For crying out loud, teenagers can figure out how to get their swerve on without corporate help.

Such facts seem to escape moral crusaders like Lt. Gov. Corinne Wood, who has launched a campaign to stop Abercrombie and Fitch from printing their catalog, but never gets around to saying exactly why.

Like a shy teenager who still spells out S-E-X when she speaks of it, Wood “urges concerned citizens” to rise up against A & F and it’s “blatantly sexual marketing campaign.” That campaign involves wrapping the catalog in neon green plastic that says “XXX.”

XXX. There, feeling sexy?

If you are, it probably means you’ve seen something referred to as XXX that isn’t an A & F catalog and you aren’t going to get any wild ideas from neon cellophane.

Again dancing around what actual sex the catalog may include, Wood drones on about how “editorial comment throughout encourages promiscuous premarital sex.”

Wood, my religion and I find nothing wrong with premarital sex. If you and yours do, then this catalog business is something for you to take up with your church and not the state of Illinois.

Anyway, the release doesn’t give any examples of these titillating suggestions, which makes me think they’re either overblown or so good Wood wants to keep them to herself.

I think by about age 13, most of us have heard of the birds and the bees. I suppose I can see some value in keeping junior high kids from buying shirts that say, “flirt like crazy, wake up sandy,” but isn’t it pretty obvious that A & F targets college students?

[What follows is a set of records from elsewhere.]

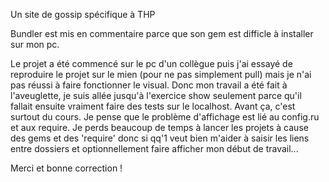 Un site de gossip spécifique à THP

Bundler est mis en commentaire parce que son gem est difficle à installer sur mon pc.

Le projet a été commencé sur le pc d'un collègue puis j'ai essayé de reproduire le projet sur le mien (pour ne pas simplement pull) mais je n'ai pas réussi à faire fonctionner le visual. Donc mon travail a été fait à l'aveuglette, je suis allée jusqu'à l'exercice show seulement parce qu'il fallait ensuite vraiment faire des tests sur le localhost. Avant ça, c'est surtout du cours.
Je pense que le problème d'affichage est lié au config.ru et aux require. 
Je perds beaucoup de temps à lancer les projets à cause des gems et des 'require' donc si qq'1 veut bien m'aider à saisir les liens entre dossiers et optionnellement faire afficher mon début de travail...
 

Merci et bonne correction !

If you’re a parent and you don’t want your kids seeing a stupid catalog, don’t let them. It’s up to parents to parent their kids, it’s not up to a publication to make sure its pages please anyone beyond its demographic.

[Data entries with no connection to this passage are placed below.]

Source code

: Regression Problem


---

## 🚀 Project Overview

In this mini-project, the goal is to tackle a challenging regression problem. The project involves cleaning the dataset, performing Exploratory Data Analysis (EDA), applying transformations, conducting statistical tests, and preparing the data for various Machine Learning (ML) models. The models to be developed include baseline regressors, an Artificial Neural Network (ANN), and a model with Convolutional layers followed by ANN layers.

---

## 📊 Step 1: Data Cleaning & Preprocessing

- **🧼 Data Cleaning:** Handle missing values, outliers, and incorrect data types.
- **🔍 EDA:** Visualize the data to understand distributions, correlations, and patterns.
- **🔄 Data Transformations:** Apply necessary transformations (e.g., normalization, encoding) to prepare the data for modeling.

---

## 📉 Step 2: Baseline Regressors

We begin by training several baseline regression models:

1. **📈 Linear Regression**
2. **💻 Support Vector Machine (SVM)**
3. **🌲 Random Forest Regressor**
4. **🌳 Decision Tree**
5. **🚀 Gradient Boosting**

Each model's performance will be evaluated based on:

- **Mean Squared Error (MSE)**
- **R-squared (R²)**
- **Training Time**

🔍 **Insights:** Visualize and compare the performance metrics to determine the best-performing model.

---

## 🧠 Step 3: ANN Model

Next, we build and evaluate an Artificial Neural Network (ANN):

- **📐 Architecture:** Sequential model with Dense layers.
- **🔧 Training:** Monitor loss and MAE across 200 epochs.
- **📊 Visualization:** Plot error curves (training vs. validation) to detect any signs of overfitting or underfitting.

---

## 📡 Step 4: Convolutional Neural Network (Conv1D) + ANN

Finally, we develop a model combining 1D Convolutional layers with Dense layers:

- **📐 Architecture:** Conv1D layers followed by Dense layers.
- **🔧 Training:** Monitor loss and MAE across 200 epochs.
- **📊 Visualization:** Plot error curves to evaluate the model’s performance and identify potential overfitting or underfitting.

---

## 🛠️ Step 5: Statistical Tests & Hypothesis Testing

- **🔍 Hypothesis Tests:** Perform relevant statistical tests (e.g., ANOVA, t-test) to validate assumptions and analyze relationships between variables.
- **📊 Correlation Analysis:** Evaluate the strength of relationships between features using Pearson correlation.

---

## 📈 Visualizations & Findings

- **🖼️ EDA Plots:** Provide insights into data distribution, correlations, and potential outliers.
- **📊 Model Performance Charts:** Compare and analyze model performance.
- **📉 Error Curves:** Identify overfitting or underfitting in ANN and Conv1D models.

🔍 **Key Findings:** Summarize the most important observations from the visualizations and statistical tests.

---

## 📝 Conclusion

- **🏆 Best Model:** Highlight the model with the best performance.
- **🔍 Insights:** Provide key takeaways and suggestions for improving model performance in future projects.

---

The release states that Wood’s outrage began when she spotted her daughter with the catalog. That to me sounds like a problem for the Wood family to handle that I personally don’t give a crap about.

I haven’t seen the catalog, but I’m sure I’ve seen worse, as have most college students that make up its target audience.

By this age, all of us are old enough to have whatever sex we happen to like and have generally figured out whether we’re going to do it. If someone says to me, “You know, I was an abstinent Christian until I saw that Abercrombie & Fitch catalog! Now I’m a promiscous heathen!” then maybe I’ll be convinced any of it matters.

Even then, I probably wouldn’t be too bothered. I for one am sick of promiscuity getting such a bad rap. But that’s another column.

A catalog sells clothes. Commercials sell toothpaste, cars and everything else under the sun. Both use sex to do it. Advertising has used sex to sell its products since day one, and people have been at it even longer. Maybe if the religious right (that Wood tries so valiantly to distance herself from) didn’t paint sex as a writhing, sweaty source of disease and low self-esteem, we wouldn’t be so bothered by this catalog.

College kids have always, will always have sex, and whether a dumb catalog mentions it or not isn’t going to change much.